Work item: Return each line in the records below that includes "nuestro".

(Dataset entries)

%%

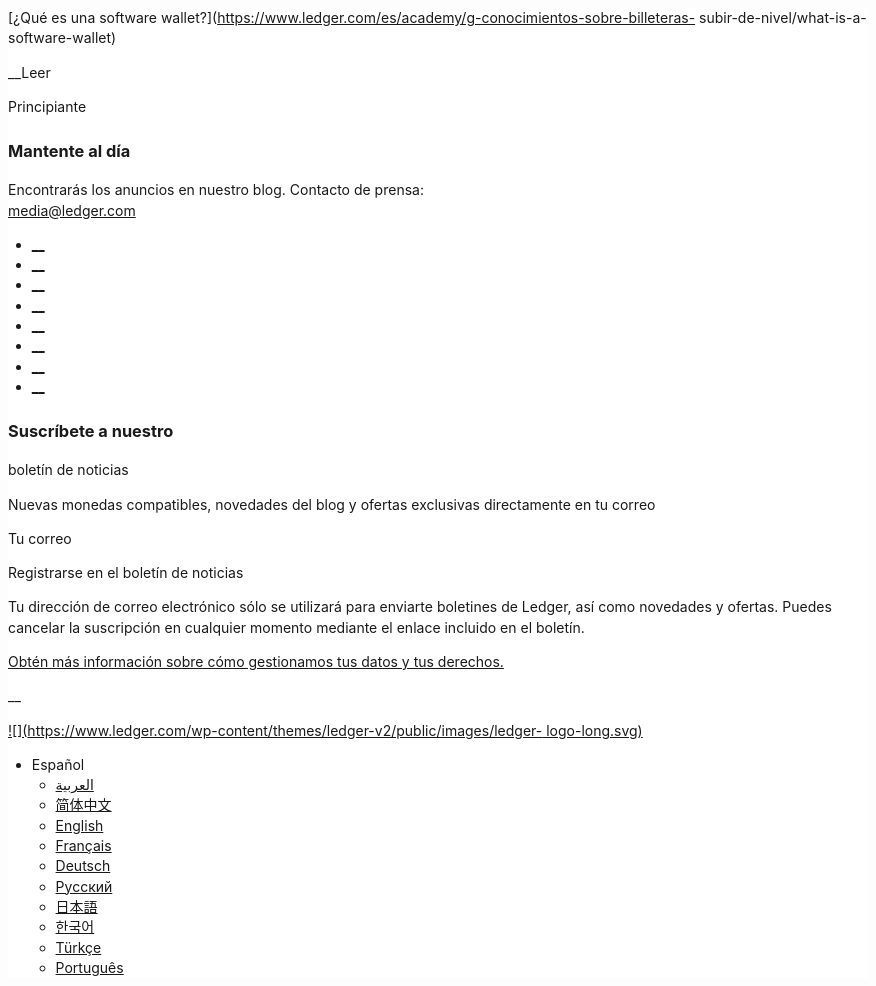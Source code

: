 [¿Qué es una software
wallet?](https://www.ledger.com/es/academy/g-conocimientos-sobre-billeteras-
subir-de-nivel/what-is-a-software-wallet)

__Leer

Principiante

### Mantente al día

Encontrarás los anuncios en nuestro blog. Contacto de prensa:  
[media@ledger.com](mailto:media@ledger.com)

  * [__](https://www.reddit.com/r/ledgerwallet/ "Ledger Reddit")
  * [__](https://www.facebook.com/Ledger/ "Ledger Facebook")
  * [__](https://www.instagram.com/ledger/ "Ledger Instagram")
  * [__](https://twitter.com/Ledger "Ledger Twitter")
  * [__](https://www.youtube.com/Ledger "Ledger Youtube")
  * [__](https://www.linkedin.com/company/ledgerhq "Ledger Linkedin company")
  * [__](https://www.tiktok.com/@ledger "Ledger Tiktok")
  * [__](https://discord.com/invite/ledger "Ledger Discord")

### Suscríbete a nuestro  
boletín de noticias

Nuevas monedas compatibles, novedades del blog y ofertas exclusivas
directamente en tu correo

  

Tu correo

Registrarse en el boletín de noticias

Tu dirección de correo electrónico sólo se utilizará para enviarte boletines
de Ledger, así como novedades y ofertas. Puedes cancelar la suscripción en
cualquier momento mediante el enlace incluido en el boletín.

[Obtén más información sobre cómo gestionamos tus datos y tus
derechos.](https://shop.ledger.com/es/pages/privacy-notice#ledger-newsletter)

__

[![](https://www.ledger.com/wp-content/themes/ledger-v2/public/images/ledger-
logo-long.svg)](https://www.ledger.com/es "Ledger")

  * Español
    * [العربية](https://www.ledger.com/ar/academy/%D9%85%D8%A7-%D9%87%D9%88-%D9%88%D9%8A%D8%A8-30-%D9%83%D9%84-%D9%85%D8%A7-%D8%AA%D8%AD%D8%AA%D8%A7%D8%AC-%D9%85%D8%B9%D8%B1%D9%81%D8%AA%D9%87)
    * [简体中文](https://www.ledger.com/zh-hans/academy/%E4%BB%80%E4%B9%88%E6%98%AF-web-30-%E5%85%A5%E9%97%A8%E7%9F%A5%E8%AF%86%E5%A4%A7%E5%85%A8)
    * [English](https://www.ledger.com/academy/what-is-web-30-everything-you-need-to-know)
    * [Français](https://www.ledger.com/fr/academy/quest-ce-que-le-web-30nbsp-tout-ce-quil-faut-savoirnbsp)
    * [Deutsch](https://www.ledger.com/de/academy/basic-basics/about-crypto/was-ist-web-3-0-alles-was-sie-wissen-muessen)
    * [Русский](https://www.ledger.com/ru/academy/1-%D0%B4%D0%BE%D0%B1%D1%80%D0%BE-%D0%BF%D0%BE%D0%B6%D0%B0%D0%BB%D0%BE%D0%B2%D0%B0%D1%82%D1%8C-%D0%B2-%D0%BC%D0%B8%D1%80-web3/%D1%87%D1%82%D0%BE-%D1%82%D0%B0%D0%BA%D0%BE%D0%B5-web3-%D0%B2%D1%81%D1%91-%D1%87%D1%82%D0%BE-%D0%BD%D1%83%D0%B6%D0%BD%D0%BE-%D0%B7%D0%BD%D0%B0%D1%82%D1%8C-%D0%BE-%D0%BD%D0%BE%D0%B2%D0%BE%D0%BC-%D0%BF)
    * [日本語](https://www.ledger.com/ja/academy/basic-basics/web-30%E3%81%A8%E3%81%AF%E7%9F%A5%E3%81%A3%E3%81%A6%E3%81%8A%E3%81%8F%E3%81%B9%E3%81%8D%E3%81%93%E3%81%A8)
    * [한국어](https://www.ledger.com/ko/academy/%EC%9B%B9-30%EC%97%90-%EB%8C%80%ED%95%B4-%EC%95%8C%EC%95%84%EC%95%BC-%ED%95%A0-%EB%AA%A8%EB%93%A0-%EA%B2%83)
    * [Türkçe](https://www.ledger.com/tr/academy/1-web-3-0a-hos-geldiniz/web-30-nedir-bilmeniz-gereken-her-sey)
    * [Português](https://www.ledger.com/pt-br/academy/o-que-e-web-30-tudo-o-que-voce-precisa-saber)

%%

Finished exercise:
Encontrarás los anuncios en nuestro blog. Contacto de prensa:  
### Suscríbete a nuestro  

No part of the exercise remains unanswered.